8. supplier recourse

(1) TIS shall be entitled without limitation to the legally determined rights of recourse within the chain of suppliers in addition to claims for defects. In particular, TIS shall be entitled to demand from the supplier exactly the type of subsequent performance that TIS owes to its customer in the individual case.

(2) Before TIS acknowledges or fulfils a claim for defects asserted by its customer, TIS shall notify the supplier and request a written statement of the facts of the case, giving a brief description of the facts. If the statement is not made within a reasonable period of time and/or if no amicable solution is reached, the claim for defects actually granted by us shall be deemed to be owed to TIS' customer; in this case, the supplier shall be responsible for providing proof to the contrary.

(3) TIS's claims arising from supplier recourse shall also apply if the goods have been further processed by TIS or a customer of TIS prior to their sale to a consumer, e.g. by installation in another product.

(4) Claims from supplier recourse shall become statute-barred at the earliest 2 months after the point in time at which TIS has fulfilled the claims of the customer; at the latest, however, 5 years after delivery of the goods to TIS.

9. product liability and liability insurance

(1) If the supplier is responsible for a product damage, he shall indemnify TIS from claims of third parties to the extent that the cause lies within his sphere of control and organisation and he himself is liable in the external relationship.

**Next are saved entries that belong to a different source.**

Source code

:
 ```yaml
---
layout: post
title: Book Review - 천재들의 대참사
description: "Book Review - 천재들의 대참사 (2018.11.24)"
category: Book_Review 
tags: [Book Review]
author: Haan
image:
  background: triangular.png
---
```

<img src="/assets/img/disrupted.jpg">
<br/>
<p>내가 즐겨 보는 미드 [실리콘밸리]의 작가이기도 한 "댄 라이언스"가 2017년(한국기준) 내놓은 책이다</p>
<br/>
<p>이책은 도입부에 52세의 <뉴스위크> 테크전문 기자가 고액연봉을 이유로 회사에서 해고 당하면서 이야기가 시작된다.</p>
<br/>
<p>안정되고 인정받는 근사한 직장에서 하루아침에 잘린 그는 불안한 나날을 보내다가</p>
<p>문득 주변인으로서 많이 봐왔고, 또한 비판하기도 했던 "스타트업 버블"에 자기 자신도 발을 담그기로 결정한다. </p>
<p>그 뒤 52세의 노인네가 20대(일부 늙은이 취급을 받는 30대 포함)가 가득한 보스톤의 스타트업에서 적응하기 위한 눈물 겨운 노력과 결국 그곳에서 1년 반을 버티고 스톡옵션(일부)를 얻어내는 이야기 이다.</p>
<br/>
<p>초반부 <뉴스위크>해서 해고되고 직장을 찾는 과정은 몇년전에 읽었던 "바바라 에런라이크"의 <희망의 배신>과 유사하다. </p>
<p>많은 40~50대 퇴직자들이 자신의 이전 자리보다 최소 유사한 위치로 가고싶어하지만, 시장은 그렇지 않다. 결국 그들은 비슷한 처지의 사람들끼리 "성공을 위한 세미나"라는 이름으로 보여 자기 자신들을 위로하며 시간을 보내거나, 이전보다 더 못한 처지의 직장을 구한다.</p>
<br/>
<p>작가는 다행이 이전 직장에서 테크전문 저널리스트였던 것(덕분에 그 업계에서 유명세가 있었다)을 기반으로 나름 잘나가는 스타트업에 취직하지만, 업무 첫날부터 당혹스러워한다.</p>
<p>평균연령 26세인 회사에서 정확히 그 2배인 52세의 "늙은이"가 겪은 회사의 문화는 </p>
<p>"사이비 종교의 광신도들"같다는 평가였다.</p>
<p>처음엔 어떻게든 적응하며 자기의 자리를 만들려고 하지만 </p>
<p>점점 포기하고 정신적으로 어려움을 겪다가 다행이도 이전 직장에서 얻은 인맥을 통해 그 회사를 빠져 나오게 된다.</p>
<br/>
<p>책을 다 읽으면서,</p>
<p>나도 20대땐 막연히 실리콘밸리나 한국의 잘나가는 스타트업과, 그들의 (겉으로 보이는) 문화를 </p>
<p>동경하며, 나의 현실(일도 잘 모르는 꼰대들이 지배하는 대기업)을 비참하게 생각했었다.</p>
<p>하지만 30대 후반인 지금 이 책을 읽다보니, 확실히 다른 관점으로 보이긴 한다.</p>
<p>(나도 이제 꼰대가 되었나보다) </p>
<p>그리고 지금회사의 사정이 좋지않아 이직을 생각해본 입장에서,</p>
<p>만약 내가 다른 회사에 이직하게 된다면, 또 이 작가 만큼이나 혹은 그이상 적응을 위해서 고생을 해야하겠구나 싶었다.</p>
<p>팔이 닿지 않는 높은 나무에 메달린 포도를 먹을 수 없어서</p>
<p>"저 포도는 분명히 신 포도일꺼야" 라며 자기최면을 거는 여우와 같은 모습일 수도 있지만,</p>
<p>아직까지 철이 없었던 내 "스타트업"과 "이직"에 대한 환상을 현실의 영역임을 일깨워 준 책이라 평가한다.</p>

(2) Within the scope of his obligation to indemnify, the supplier shall reimburse all expenses resulting from or in connection with a claim by third parties including recall actions carried out by TIS. TIS shall inform the supplier of the content and scope of recall measures - to the extent possible and reasonable - and give the supplier the opportunity to comment. Further statutory claims shall remain unaffected.

(3) The supplier shall take out and maintain product liability insurance with a lump sum coverage of at least EUR 10 million per personal injury/property damage.

(4) In all other respects the statutory provisions shall apply.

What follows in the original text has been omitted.